Still, it took two more years to whip the farm back into shape.
"It was very rundown," Zuckerman said. "Most of what you see here is new."
Camp Keystone, which opened in 1946 and once served as a popular summer sleep-away camp, is still there, but is only available for private rentals and corporate picnics.
Last week, kindergarten and first-grade students, including Tyler, from Oakstead Elementary in Land O'Lakes, gave the farm a test run before it officially opened to the public.
"It's a good place for the kids to learn how farmers support our lives and the role animals play," said Tyler's dad, Michael Quinn, who tagged along on the 2 1/2-hour field trip.
And there's plenty to do.
At the milking station, kids not only learn about milking a cow but have a chance to do it themselves. Next door is the baby barn, filled with the farm's youngest residents. Above it, a loft maze provides an outlet for the seemingly endless energy of visiting children.

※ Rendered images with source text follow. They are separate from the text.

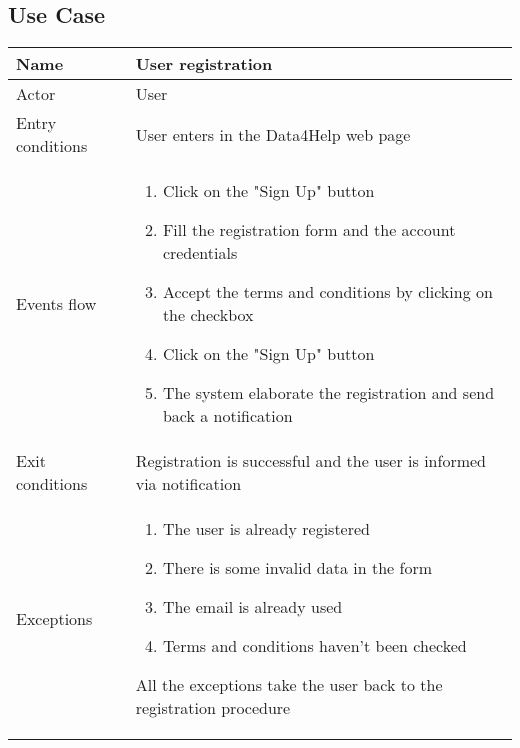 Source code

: \subsection{Use Case}
\begin{table}[h!]
\begin{tabular}{|l|p{12cm}|}
\hline
Name             & User registration \\ \hline
Actor            & User \\ \hline
Entry conditions & User enters in the Data4Help web page \\ \hline
Events flow      & \begin{enumerate}
\item Click on the "Sign Up" button
\item Fill the registration form and the account credentials
\item Accept the terms and conditions by clicking on the checkbox 
\item Click on the "Sign Up" button
\item The system elaborate the registration and send back a notification
\end{enumerate} 
\\ \hline
Exit conditions  & Registration is successful and the user is informed via notification \\ \hline
Exceptions       & \begin{enumerate}
\item The user is already registered
\item There is some invalid data in the form
\item The email is already used
\item Terms and conditions haven't been checked
\end{enumerate} All the exceptions take the user back to the registration procedure \\ \hline
\end{tabular}
\end{table}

In the rabbit pen, a dozen little hands descend upon two soft bunnies. A visit to the baby pygmy goats next door elicited shrieks of delight and several "it's eating my hair!" squeals.
And at the pony station, everyone got a chance to ride a pony.

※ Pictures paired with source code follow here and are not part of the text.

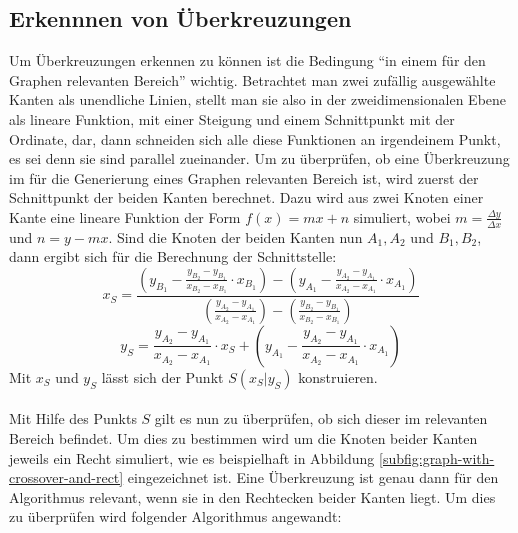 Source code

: \subsection{Erkennnen von Überkreuzungen}
Um Überkreuzungen erkennen zu können ist die Bedingung \enquote{in einem für den Graphen relevanten Bereich} wichtig.
Betrachtet man zwei zufällig ausgewählte Kanten als unendliche Linien, stellt man sie also in der zweidimensionalen Ebene als lineare Funktion, mit einer Steigung und einem Schnittpunkt mit der Ordinate, dar, dann schneiden sich alle diese Funktionen an irgendeinem Punkt, es sei denn sie sind parallel zueinander.
Um zu überprüfen, ob eine Überkreuzung im für die Generierung eines Graphen relevanten Bereich ist, wird zuerst der Schnittpunkt der beiden Kanten berechnet.
Dazu wird aus zwei Knoten einer Kante eine lineare Funktion der Form $f(x) =mx+n$ simuliert, wobei $m=\frac{\Delta y}{\Delta x}$ und $n=y - mx$.
Sind die Knoten der beiden Kanten nun $A_1,A_2$ und $B_1,B_2$, dann ergibt sich für die Berechnung der Schnittstelle:
\begin{equation}
    \label{eq:calculation-xs}
    x_S = \frac{(y_{B_1} - \frac{y_{B_2} - y_{B_1}}{x_{B_2} - x_{B_1}}\cdot x_{B_1}) - (y_{A_1} - \frac{y_{A_2} - y_{A_1}}{x_{A_2} - x_{A_1}}\cdot x_{A_1})}{(\frac{y_{A_2} - y_{A_1}}{x_{A_2} - x_{A_1}}) - (\frac{y_{B_2} - y_{B_1}}{x_{B_2} - x_{B_1}})} 
\end{equation}
\begin{equation}
    \label{eq:calculation-ys}
    y_S = \frac{y_{A_2} - y_{A_1}}{x_{A_2} - x_{A_1}}\cdot x_S + (y_{A_1} - \frac{y_{A_2} - y_{A_1}}{x_{A_2} - x_{A_1}}\cdot x_{A_1})
\end{equation}
Mit $x_S$ und $y_S$ lässt sich der Punkt $S(x_S|y_S)$ konstruieren.
\\\\
Mit Hilfe des Punkts $S$ gilt es nun zu überprüfen, ob sich dieser im relevanten Bereich befindet.
Um dies zu bestimmen wird um die Knoten beider Kanten jeweils ein Recht simuliert, wie es beispielhaft in Abbildung \vref{subfig:graph-with-crossover-and-rect} eingezeichnet ist.
Eine Überkreuzung ist genau dann für den Algorithmus relevant, wenn sie in den Rechtecken beider Kanten liegt.
Um dies zu überprüfen wird folgender Algorithmus angewandt:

"It's great to see the amazement on their faces," Zuckerman said. "Most of these kids have never held a chicken, and you can see their faces light up. They are learning to have an appreciation for animals."
Along the way, guides provide details on the animals and how they are cared for. Many of the same people who worked at the farm before it closed in 2006 have joined the team again, Zuckerman said.
In an effort to give back to the community, Zuckerman introduced a program called 1,000 kids.
"We want to bring 1,000 kids who are facing any type of challenge, whether it is a physical, health or mental challenge," Zuckerman said. "Bring them out for an amazing day on the farm at no charge."
Zuckerman has reached out to several area nonprofit groups and is open to working with others, including wounded veterans.
"The farm is very peaceful," Zuckerman said. "It's very healing."